(Dataset records)
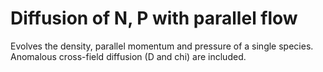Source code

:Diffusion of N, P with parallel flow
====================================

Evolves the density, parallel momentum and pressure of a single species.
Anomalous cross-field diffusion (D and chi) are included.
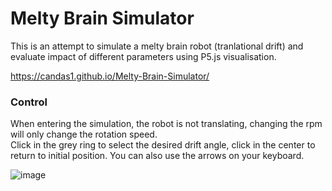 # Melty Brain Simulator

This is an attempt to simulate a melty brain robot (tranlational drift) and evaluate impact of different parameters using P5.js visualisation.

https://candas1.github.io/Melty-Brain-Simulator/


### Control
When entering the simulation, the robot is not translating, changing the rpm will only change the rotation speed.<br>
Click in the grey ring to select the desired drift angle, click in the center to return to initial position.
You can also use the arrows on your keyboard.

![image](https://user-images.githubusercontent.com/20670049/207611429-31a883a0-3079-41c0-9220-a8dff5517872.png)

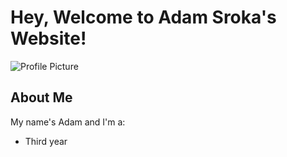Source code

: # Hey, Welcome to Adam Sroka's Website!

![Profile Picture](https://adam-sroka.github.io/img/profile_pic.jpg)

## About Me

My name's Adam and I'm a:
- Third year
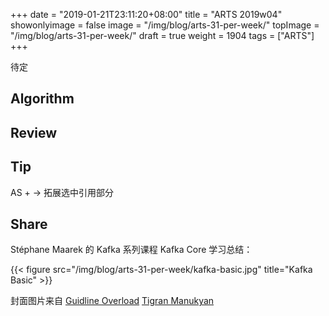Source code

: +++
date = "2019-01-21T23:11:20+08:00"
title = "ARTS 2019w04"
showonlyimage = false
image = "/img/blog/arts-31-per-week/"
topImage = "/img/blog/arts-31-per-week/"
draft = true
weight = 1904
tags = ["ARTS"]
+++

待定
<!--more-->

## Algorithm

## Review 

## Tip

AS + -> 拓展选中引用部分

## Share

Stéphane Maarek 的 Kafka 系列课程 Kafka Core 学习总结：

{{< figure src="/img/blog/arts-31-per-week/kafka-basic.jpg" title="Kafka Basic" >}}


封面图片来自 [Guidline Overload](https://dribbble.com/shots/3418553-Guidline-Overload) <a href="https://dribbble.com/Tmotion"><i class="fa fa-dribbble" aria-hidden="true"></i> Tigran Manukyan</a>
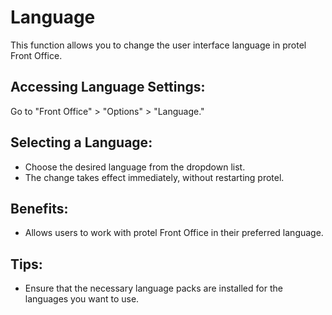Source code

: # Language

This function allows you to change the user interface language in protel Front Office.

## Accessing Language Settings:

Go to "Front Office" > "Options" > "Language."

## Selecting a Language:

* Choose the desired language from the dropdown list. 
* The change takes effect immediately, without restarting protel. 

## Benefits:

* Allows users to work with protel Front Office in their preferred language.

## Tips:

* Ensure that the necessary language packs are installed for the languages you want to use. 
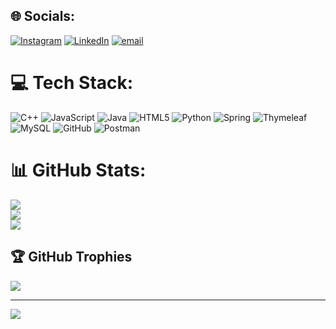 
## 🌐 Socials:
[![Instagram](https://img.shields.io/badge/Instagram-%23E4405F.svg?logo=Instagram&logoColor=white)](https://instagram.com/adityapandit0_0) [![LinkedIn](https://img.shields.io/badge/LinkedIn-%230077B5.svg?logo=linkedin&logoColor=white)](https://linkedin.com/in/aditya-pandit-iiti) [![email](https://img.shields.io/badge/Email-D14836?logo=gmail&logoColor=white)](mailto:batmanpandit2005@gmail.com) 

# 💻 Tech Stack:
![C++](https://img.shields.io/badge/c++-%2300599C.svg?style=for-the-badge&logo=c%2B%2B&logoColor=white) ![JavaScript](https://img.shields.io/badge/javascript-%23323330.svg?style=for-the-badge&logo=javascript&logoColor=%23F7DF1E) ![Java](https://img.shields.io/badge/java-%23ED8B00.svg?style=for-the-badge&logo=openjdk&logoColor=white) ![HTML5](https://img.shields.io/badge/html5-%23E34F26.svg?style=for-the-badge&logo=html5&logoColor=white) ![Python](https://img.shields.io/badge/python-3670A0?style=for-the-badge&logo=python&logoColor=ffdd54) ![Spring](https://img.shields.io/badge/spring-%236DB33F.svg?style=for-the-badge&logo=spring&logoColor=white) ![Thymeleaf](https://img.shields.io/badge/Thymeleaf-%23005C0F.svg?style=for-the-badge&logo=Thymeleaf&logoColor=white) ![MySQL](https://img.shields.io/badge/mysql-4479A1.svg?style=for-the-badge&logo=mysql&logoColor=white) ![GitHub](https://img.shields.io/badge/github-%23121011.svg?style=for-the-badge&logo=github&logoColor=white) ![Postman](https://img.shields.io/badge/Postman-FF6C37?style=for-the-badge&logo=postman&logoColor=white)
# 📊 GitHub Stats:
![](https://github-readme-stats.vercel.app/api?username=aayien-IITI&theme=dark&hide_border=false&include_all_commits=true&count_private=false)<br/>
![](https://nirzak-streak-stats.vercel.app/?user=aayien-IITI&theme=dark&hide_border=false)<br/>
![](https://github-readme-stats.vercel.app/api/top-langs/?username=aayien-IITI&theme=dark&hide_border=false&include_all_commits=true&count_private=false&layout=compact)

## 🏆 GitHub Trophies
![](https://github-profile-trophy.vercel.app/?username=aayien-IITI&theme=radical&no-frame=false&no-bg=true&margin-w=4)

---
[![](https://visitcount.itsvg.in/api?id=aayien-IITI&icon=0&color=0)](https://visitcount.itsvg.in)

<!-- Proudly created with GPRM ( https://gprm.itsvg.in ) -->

▶ **INSTRUCTIONS FOR THE TASK**
Go through the records. Copy each line where "dark" appears.

▶ **RESULT**
![](https://github-readme-stats.vercel.app/api?username=aayien-IITI&theme=dark&hide_border=false&include_all_commits=true&count_private=false)<br/>
![](https://nirzak-streak-stats.vercel.app/?user=aayien-IITI&theme=dark&hide_border=false)<br/>
![](https://github-readme-stats.vercel.app/api/top-langs/?username=aayien-IITI&theme=dark&hide_border=false&include_all_commits=true&count_private=false&layout=compact)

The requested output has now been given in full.